Statistical analyses were performed using 23.0 version of the SPSS software (IBM SPSS Statistics; Windows; IBM Corp; Armonk-NY, USA). For all analyses, a P-value < 0.05 for a 95% confidence interval (CI) was considered as statistically significant.
For quantitative data, normality analyses were performed by the Kolmogorov-Smirnov test. After, these data were described as mean ± standard deviation (SD), median as well as lower and upper limits for a 95% CI. Next, comparisons for fit factor of each exercise and global fit factor between usual surgical masks and the proposed filtering masks were carried out by the Student's t-test for related samples. Box-plots were used in order to illustrate fit factor 95% CI comparisons for fit factor of each exercise (from 1 to 8) and global fit factor (T) between surgical and filtering masks. In addition, effect sizes for these comparisons were analyzed by the Cohen's d calculated by the following formula d = (M2 - M1) ⁄ SDpooled using the mean difference between both groups divided by the pooled SD (24). These values were categorized as small (d<0.20), small (d=0.20-0.49), medium (d=0.50-0.79), and large (d>0.8) effect sizes (25). For categorical data, frequencies (n) and percentages (%) were used to describe these data.

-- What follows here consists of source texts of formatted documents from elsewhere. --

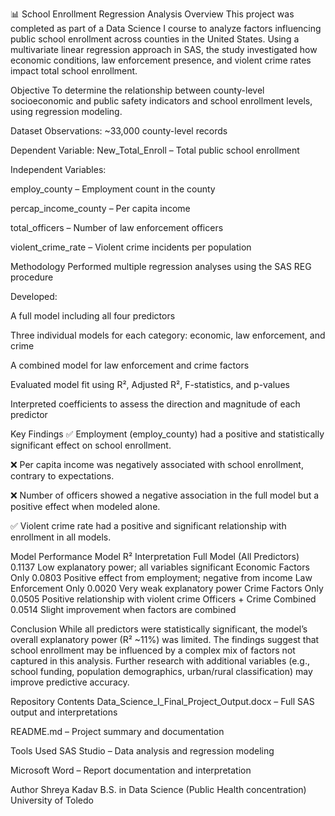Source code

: 📊 School Enrollment Regression Analysis
Overview
This project was completed as part of a Data Science I course to analyze factors influencing public school enrollment across counties in the United States. Using a multivariate linear regression approach in SAS, the study investigated how economic conditions, law enforcement presence, and violent crime rates impact total school enrollment.

Objective
To determine the relationship between county-level socioeconomic and public safety indicators and school enrollment levels, using regression modeling.

Dataset
Observations: ~33,000 county-level records

Dependent Variable: New_Total_Enroll – Total public school enrollment

Independent Variables:

employ_county – Employment count in the county

percap_income_county – Per capita income

total_officers – Number of law enforcement officers

violent_crime_rate – Violent crime incidents per population

Methodology
Performed multiple regression analyses using the SAS REG procedure

Developed:

A full model including all four predictors

Three individual models for each category: economic, law enforcement, and crime

A combined model for law enforcement and crime factors

Evaluated model fit using R², Adjusted R², F-statistics, and p-values

Interpreted coefficients to assess the direction and magnitude of each predictor

Key Findings
✅ Employment (employ_county) had a positive and statistically significant effect on school enrollment.

❌ Per capita income was negatively associated with school enrollment, contrary to expectations.

❌ Number of officers showed a negative association in the full model but a positive effect when modeled alone.

✅ Violent crime rate had a positive and significant relationship with enrollment in all models.

Model Performance
Model	R²	Interpretation
Full Model (All Predictors)	0.1137	Low explanatory power; all variables significant
Economic Factors Only	0.0803	Positive effect from employment; negative from income
Law Enforcement Only	0.0020	Very weak explanatory power
Crime Factors Only	0.0505	Positive relationship with violent crime
Officers + Crime Combined	0.0514	Slight improvement when factors are combined

Conclusion
While all predictors were statistically significant, the model’s overall explanatory power (R² ~11%) was limited. The findings suggest that school enrollment may be influenced by a complex mix of factors not captured in this analysis. Further research with additional variables (e.g., school funding, population demographics, urban/rural classification) may improve predictive accuracy.

Repository Contents
Data_Science_I_Final_Project_Output.docx – Full SAS output and interpretations

README.md – Project summary and documentation

Tools Used
SAS Studio – Data analysis and regression modeling

Microsoft Word – Report documentation and interpretation

Author
Shreya Kadav
B.S. in Data Science (Public Health concentration)
University of Toledo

From the total sample of 78 participants, 47.4% (n = 37) were men and 52.6% (n = 41) were women. All participants showed an age range from 22 to 62 years with an age mean ± SD (95% CI) of 34.3 ± 7.1 (32.7 - 35.9) years. Table 2 showed descriptive data including mean, SD, lower and upper limits of the 95% CI values of the study sample.
Descriptive data of the study sample (n=78)
|Mean (SD)||95% CI limits|
|Weight (kg)||69.6 (12.5)||66.8||72.3|
|Height (cm)||169.3 (8.9)||167.4||171.3|
|Face length (mm)||112.5 (9.0)||110.5||114.5|
|Face depth (mm)||122.9 (8.2)||121.1||124.7|
|Face width (mm)||134.1 (8.2)||132.2||135.9|
|Mouth width (mm)||48.4 (4.2)||47.5||49.3|
Abbreviations: CI, confidence interval; SD, standard deviation
According to Table 3, most participants (97%) used masks different from FFP1, FFP2 or FFP3. Surgical masks and filtering respirators such as FFP1, FFP2 and other types, were the most used (97.4%) in clinical settings, while FFP3 filtering masks were only used by the 2.6% of physicians.
Mask type used by physicians in clinical settings (n=78).
|Masks and respirators||Type||Physicians (n)||Percentage (%)|
|Surgical and other masks||Surgical and others||71||91%|
Abbreviations: FFP, filtering face pieces.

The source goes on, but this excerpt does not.